***** MATERIAL FOR THIS TASK

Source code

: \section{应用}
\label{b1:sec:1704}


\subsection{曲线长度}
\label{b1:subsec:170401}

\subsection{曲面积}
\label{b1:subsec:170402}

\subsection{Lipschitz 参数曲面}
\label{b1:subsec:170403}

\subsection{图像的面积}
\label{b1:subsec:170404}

**********

**ASSIGNMENT**
Reproduce the records word for word.

**REPLY**
Source code

: \section{应用}
\label{b1:sec:1704}


\subsection{曲线长度}
\label{b1:subsec:170401}

\subsection{曲面积}
\label{b1:subsec:170402}

\subsection{Lipschitz 参数曲面}
\label{b1:subsec:170403}

\subsection{图像的面积}
\label{b1:subsec:170404}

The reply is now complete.